If you like: Knocked Up, Forgetting
Sarah Marshall or 40 Year Old Virgin
This movie was both hilarious and
sweet, which is what I expect from Jason Segal. Jason Segal and Emily Blunt are
a San Francisco couple (he’s a chef and she is a Psych Post-Doc) who get
engaged after a year of dating and decide to put their wedding on hold when she
is offered a job in Michigan. Obstacles keep them from getting around to the
wedding. It definitely has some moments of boy, gross out humor that you expect
from this crowd but it is a great meditation on what makes a successful relationship
and the compromises that are required. There are so many hilarious people in
this movie (Kevin Hart, Mindy Kaling, Chris Pratt, Rhys Ifans, just for
starters), there plenty of spontaneous giggles and guffaws. I definitely think
this will go into my “if it’s on cable I will stop what I am doing to watch
this” rotation.
If you like: He’s Just Not That Into
You
This movie offers some relatively
well traveled relationship advice through a series of vignettes of couples in
different types of relationships.
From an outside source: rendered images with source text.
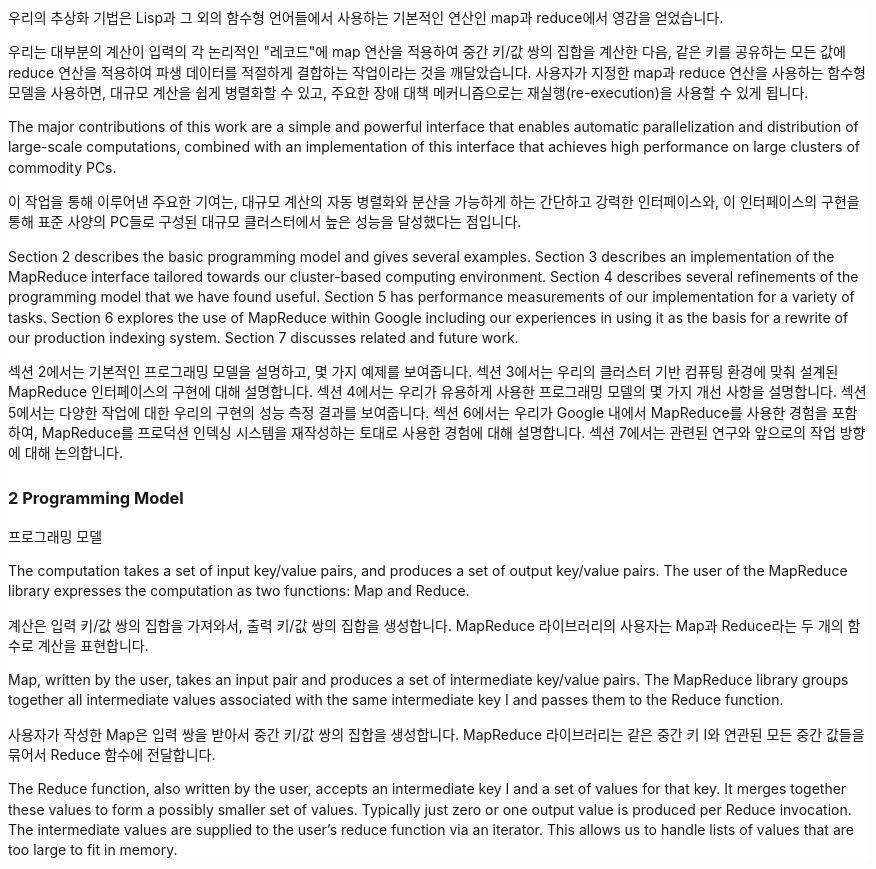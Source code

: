 우리의 추상화 기법은 Lisp과 그 외의 함수형 언어들에서 사용하는 기본적인 연산인 map과 reduce에서 영감을 얻었습니다.

우리는 대부분의 계산이 입력의 각 논리적인 "레코드"에 map 연산을 적용하여 중간 키/값 쌍의 집합을 계산한 다음, 같은 키를 공유하는 모든 값에 reduce 연산을 적용하여 파생 데이터를 적절하게 결합하는 작업이라는 것을 깨달았습니다.
사용자가 지정한 map과 reduce 연산을 사용하는 함수형 모델을 사용하면, 대규모 계산을 쉽게 병렬화할 수 있고, 주요한 장애 대책 메커니즘으로는 재실행(re-execution)을 사용할 수 있게 됩니다.

>
The major contributions of this work are a simple and powerful interface that enables automatic parallelization and distribution of large-scale computations, combined with an implementation of this interface that achieves high performance on large clusters of commodity PCs.

이 작업을 통해 이루어낸 주요한 기여는, 대규모 계산의 자동 병렬화와 분산을 가능하게 하는 간단하고 강력한 인터페이스와, 이 인터페이스의 구현을 통해 표준 사양의 PC들로 구성된 대규모 클러스터에서 높은 성능을 달성했다는 점입니다.

>
Section 2 describes the basic programming model and gives several examples.
Section 3 describes an implementation of the MapReduce interface tailored towards our cluster-based computing environment.
Section 4 describes several refinements of the programming model that we have found useful.
Section 5 has performance measurements of our implementation for a variety of tasks.
Section 6 explores the use of MapReduce within Google including our experiences in using it as the basis for a rewrite of our production indexing system.
Section 7 discusses related and future work.

섹션 2에서는 기본적인 프로그래밍 모델을 설명하고, 몇 가지 예제를 보여줍니다.
섹션 3에서는 우리의 클러스터 기반 컴퓨팅 환경에 맞춰 설계된 MapReduce 인터페이스의 구현에 대해 설명합니다.
섹션 4에서는 우리가 유용하게 사용한 프로그래밍 모델의 몇 가지 개선 사항을 설명합니다.
섹션 5에서는 다양한 작업에 대한 우리의 구현의 성능 측정 결과를 보여줍니다.
섹션 6에서는 우리가 Google 내에서 MapReduce를 사용한 경험을 포함하여, MapReduce를 프로덕션 인덱싱 시스템을 재작성하는 토대로 사용한 경험에 대해 설명합니다.
섹션 7에서는 관련된 연구와 앞으로의 작업 방향에 대해 논의합니다.

### 2 Programming Model

프로그래밍 모델

>
The computation takes a set of input key/value pairs, and produces a set of output key/value pairs.
The user of the MapReduce library expresses the computation as two functions: Map and Reduce.

계산은 입력 키/값 쌍의 집합을 가져와서, 출력 키/값 쌍의 집합을 생성합니다.
MapReduce 라이브러리의 사용자는 Map과 Reduce라는 두 개의 함수로 계산을 표현합니다.

>
Map, written by the user, takes an input pair and produces a set of intermediate key/value pairs.
The MapReduce library groups together all intermediate values associated with the same intermediate key I and passes them to the Reduce function.

사용자가 작성한 Map은 입력 쌍을 받아서 중간 키/값 쌍의 집합을 생성합니다.
MapReduce 라이브러리는 같은 중간 키 I와 연관된 모든 중간 값들을 묶어서 Reduce 함수에 전달합니다.

>
The Reduce function, also written by the user, accepts an intermediate key I and a set of values for that key.
It merges together these values to form a possibly smaller set of values.
Typically just zero or one output value is produced per Reduce invocation.
The intermediate values are supplied to the user’s reduce function via an iterator.
This allows us to handle lists of values that are too large to fit in memory.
There is the wealthy woman with the blue
collar guy, the couple that’s been together for so long that it’s unclear what
they have in common anymore, a momma’s boy with a single mom, a player who
falls hard for a girl who is trying to stop sleeping with men before they
respect her and a divorced guy telling all of them to stay away from marriage. It’s
all very cliché but somehow still brought me a lot on joy, especially when
quoting from the movie to my friends over dinner.
If you like: Pretty much any Reese
Witherspoon movie
Reese Witherspoon plays a product
tester who decides to try dating two men (Tom Hardy and Chris Pine) at once.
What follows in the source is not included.